Signs of this are all around us – the absurd threats by supposed allies UK, France and Canada; the willingness of many in the punderati, such as Piers Morgan, to agree that Israel is committing a genocide in Gaza;, the leader of a leftist Israeli political party and a former IDF deputy chief of staff saying that Israel “kills babies as a hobby”; and the resulting – and increasing – violence against Israelis and Jews worldwide.
Nor have North American Jews been inoculated against the slanders and lies regularly hurled at Israel. Currently joining the “asaJew” longtime anti-Israel chorus are left-leaning Jews, hitherto supportive of Israel, but swayed by Hamas propaganda swallowed whole by Western media and politicians, and even more so by their deranged hatred of all things Trump, including his apparent support for Israel (despite this being less obvious since his recent trip to the Middle East).
One such individual is Eric Alterman, a very well credentialed academic and journalist. Alterman fancies his views on Israel to be balanced because he’s been attacked by pro-Palestinians as pro-Israeli, the same reason that allows BBC and other media to convince themselves they’re being objective, and for his stance against BDS. But in reality, since at least 2020, Alterman’s views have been trumpeted by the fiercely anti-Israel site Mondoweiss. For example, he has written articles stating, among other things, that:
- Three democratic presidents – Clinton, Obama and Biden, worried about their second-term chances if they supported Palestine.
- Israel’s conduct is responsible for antisemitism
- Young Jews abandoning Judaism because Jewish institutions support Israel
- Zionism is at odds with Liberalism.
Alterman’s disenchantment with Israel results from his disappointment with how Israelis vote: namely, for right-wing parties. In Alterman’s world, as in the worlds of so many other so-called liberals, being right-wing is anathema. Which brings us to the second and, I would say main, object of Alterman’s hatred: U.S. president Donald Trump.
In his recent article in the New Republic, “The Coming Jewish Civil War over Donald Trump,” Alterman’s view is that Jews are split over what’s more important: Trump’s crackdown on antisemitism (on campuses, for instance) and support for Israel vs. his supposed “dismantling” of institutions broadly supported by American Jews. In the course of describing this split, one would expect serious criticism of Trump, and one wouldn’t be disappointed. However, one might not expect searing criticism of Israel from his first paragraph onward.

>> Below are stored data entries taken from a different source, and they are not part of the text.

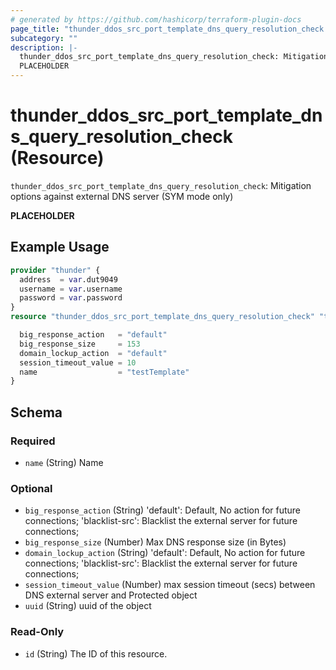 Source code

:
 ```yaml
---
# generated by https://github.com/hashicorp/terraform-plugin-docs
page_title: "thunder_ddos_src_port_template_dns_query_resolution_check Resource - terraform-provider-thunder"
subcategory: ""
description: |-
  thunder_ddos_src_port_template_dns_query_resolution_check: Mitigation options against external DNS server (SYM mode only)
  PLACEHOLDER
---
```


# thunder_ddos_src_port_template_dns_query_resolution_check (Resource)

`thunder_ddos_src_port_template_dns_query_resolution_check`: Mitigation options against external DNS server (SYM mode only)

__PLACEHOLDER__

## Example Usage

```terraform
provider "thunder" {
  address  = var.dut9049
  username = var.username
  password = var.password
}
resource "thunder_ddos_src_port_template_dns_query_resolution_check" "thunder_ddos_src_port_template_dns_query_resolution_check" {

  big_response_action   = "default"
  big_response_size     = 153
  domain_lockup_action  = "default"
  session_timeout_value = 10
  name                  = "testTemplate"
}
```

<!-- schema generated by tfplugindocs -->
## Schema

### Required

- `name` (String) Name

### Optional

- `big_response_action` (String) 'default': Default, No action for future connections; 'blacklist-src': Blacklist the external server for future connections;
- `big_response_size` (Number) Max DNS response size (in Bytes)
- `domain_lockup_action` (String) 'default': Default, No action for future connections; 'blacklist-src': Blacklist the external server for future connections;
- `session_timeout_value` (Number) max session timeout (secs) between DNS external server and Protected object
- `uuid` (String) uuid of the object

### Read-Only

- `id` (String) The ID of this resource.


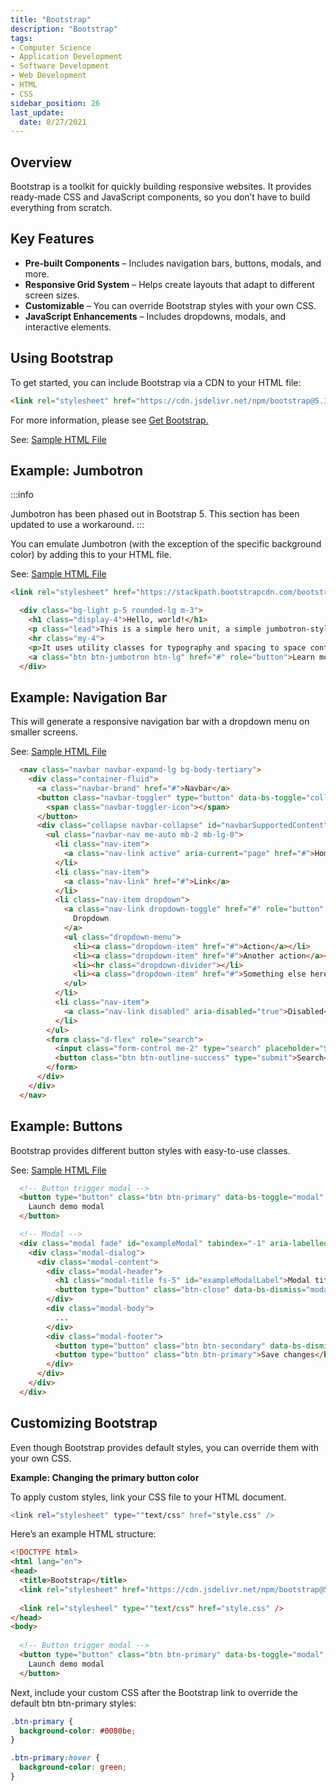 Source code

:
 ```yaml
---
title: "Bootstrap"
description: "Bootstrap"
tags: 
- Computer Science
- Application Development
- Software Development
- Web Development
- HTML
- CSS
sidebar_position: 26
last_update:
  date: 8/27/2021
---
```


## Overview  

Bootstrap is a toolkit for quickly building responsive websites. It provides ready-made CSS and JavaScript components, so you don’t have to build everything from scratch.  

## Key Features  

- **Pre-built Components** – Includes navigation bars, buttons, modals, and more.  
- **Responsive Grid System** – Helps create layouts that adapt to different screen sizes.  
- **Customizable** – You can override Bootstrap styles with your own CSS.  
- **JavaScript Enhancements** – Includes dropdowns, modals, and interactive elements.  

## Using Bootstrap  

To get started, you can include Bootstrap via a CDN to your HTML file:  

```html
<link rel="stylesheet" href="https://cdn.jsdelivr.net/npm/bootstrap@5.3.3/dist/css/bootstrap.min.css" integrity="sha384-QWTKZyjpPEjISv5WaRU9OFeRpok6YctnYmDr5pNlyT2bRjXh0JMhjY6hW+ALEwIH" crossorigin="anonymous">
```

For more information, please see [Get Bootstrap.](https://getbootstrap.com/)

See: [Sample HTML File](https://github.com/joseeden/joeden/blob/master/docs/021-Software-Engineering/009-Web-Development/Projects/010-Bootstrap/index.html)

## Example: Jumbotron 

:::info 

Jumbotron has been phased out in Bootstrap 5. This section has been updated to use a workaround.
:::

You can emulate Jumbotron (with the exception of the specific background color) by adding this to your HTML file.

See: [Sample HTML File](https://github.com/joseeden/joeden/blob/master/docs/021-Software-Engineering/009-Web-Development/Projects/010-Bootstrap/index.html)


```html 
<link rel="stylesheet" href="https://stackpath.bootstrapcdn.com/bootstrap/4.5.0/css/bootstrap.min.css" integrity="sha384-9aIt2nRpC12Uk9gS9baDl411NQApFmC26EwAOH8WgZl5MYYxFfc+NcPb1dKGj7Sk" crossorigin="anonymous">

  <div class="bg-light p-5 rounded-lg m-3">
    <h1 class="display-4">Hello, world!</h1>
    <p class="lead">This is a simple hero unit, a simple jumbotron-style component for calling extra attention to featured content or information.</p>
    <hr class="my-4">
    <p>It uses utility classes for typography and spacing to space content out within the larger container.</p>
    <a class="btn btn-jumbotron btn-lg" href="#" role="button">Learn more</a>
  </div>
```

## Example: Navigation Bar

This will generate a responsive navigation bar with a dropdown menu on smaller screens. 

See: [Sample HTML File](https://github.com/joseeden/joeden/blob/master/docs/021-Software-Engineering/009-Web-Development/Projects/010-Bootstrap/index.html)


```html
  <nav class="navbar navbar-expand-lg bg-body-tertiary">
    <div class="container-fluid">
      <a class="navbar-brand" href="#">Navbar</a>
      <button class="navbar-toggler" type="button" data-bs-toggle="collapse" data-bs-target="#navbarSupportedContent" aria-controls="navbarSupportedContent" aria-expanded="false" aria-label="Toggle navigation">
        <span class="navbar-toggler-icon"></span>
      </button>
      <div class="collapse navbar-collapse" id="navbarSupportedContent">
        <ul class="navbar-nav me-auto mb-2 mb-lg-0">
          <li class="nav-item">
            <a class="nav-link active" aria-current="page" href="#">Home</a>
          </li>
          <li class="nav-item">
            <a class="nav-link" href="#">Link</a>
          </li>
          <li class="nav-item dropdown">
            <a class="nav-link dropdown-toggle" href="#" role="button" data-bs-toggle="dropdown" aria-expanded="false">
              Dropdown
            </a>
            <ul class="dropdown-menu">
              <li><a class="dropdown-item" href="#">Action</a></li>
              <li><a class="dropdown-item" href="#">Another action</a></li>
              <li><hr class="dropdown-divider"></li>
              <li><a class="dropdown-item" href="#">Something else here</a></li>
            </ul>
          </li>
          <li class="nav-item">
            <a class="nav-link disabled" aria-disabled="true">Disabled</a>
          </li>
        </ul>
        <form class="d-flex" role="search">
          <input class="form-control me-2" type="search" placeholder="Search" aria-label="Search">
          <button class="btn btn-outline-success" type="submit">Search</button>
        </form>
      </div>
    </div>
  </nav>
```


## Example: Buttons  

Bootstrap provides different button styles with easy-to-use classes.  

See: [Sample HTML File](https://github.com/joseeden/joeden/blob/master/docs/021-Software-Engineering/009-Web-Development/Projects/010-Bootstrap/index.html)

```html
  <!-- Button trigger modal -->
  <button type="button" class="btn btn-primary" data-bs-toggle="modal" data-bs-target="#exampleModal">
    Launch demo modal
  </button>

  <!-- Modal -->
  <div class="modal fade" id="exampleModal" tabindex="-1" aria-labelledby="exampleModalLabel" aria-hidden="true">
    <div class="modal-dialog">
      <div class="modal-content">
        <div class="modal-header">
          <h1 class="modal-title fs-5" id="exampleModalLabel">Modal title</h1>
          <button type="button" class="btn-close" data-bs-dismiss="modal" aria-label="Close"></button>
        </div>
        <div class="modal-body">
          ...
        </div>
        <div class="modal-footer">
          <button type="button" class="btn btn-secondary" data-bs-dismiss="modal">Close</button>
          <button type="button" class="btn btn-primary">Save changes</button>
        </div>
      </div>
    </div>
  </div>
```

## Customizing Bootstrap  

Even though Bootstrap provides default styles, you can override them with your own CSS.  

**Example: Changing the primary button color** 

To apply custom styles, link your CSS file to your HTML document.

```bash
<link rel="stylesheet" type=""text/css" href="style.css" /> 
```

Here’s an example HTML structure:

```html
<!DOCTYPE html>
<html lang="en">
<head>
  <title>Bootstrap</title>
  <link rel="stylesheet" href="https://cdn.jsdelivr.net/npm/bootstrap@5.3.3/dist/css/bootstrap.min.css" integrity="sha384-QWTKZyjpPEjISv5WaRU9OFeRpok6YctnYmDr5pNlyT2bRjXh0JMhjY6hW+ALEwIH" crossorigin="anonymous">
  
  <link rel="stylesheel" type=""text/css" href="style.css" />
</head>
<body>
 
  <!-- Button trigger modal -->
  <button type="button" class="btn btn-primary" data-bs-toggle="modal" data-bs-target="#exampleModal">
    Launch demo modal
  </button>
```

Next, include your custom CSS after the Bootstrap link to override the default btn btn-primary styles:

```css
.btn-primary {
  background-color: #0080be;
}

.btn-primary:hover {
  background-color: green;
} 
```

Alterman kicks off by noting that Israel’s campaign after Oct. 7, 2023 was against “a terrorist organization it has previously promoted by facilitating Qatari funding for the group in order to weaken the Palestinian Authority and thereby lessen pressure on Israel to allow the creation of a genuine Palestinian state.” That statement may or may not be true, but to put it in the opening paragraph of an article about Jews and Donald Trump reveals more about the author’s headspace than it does about anything else.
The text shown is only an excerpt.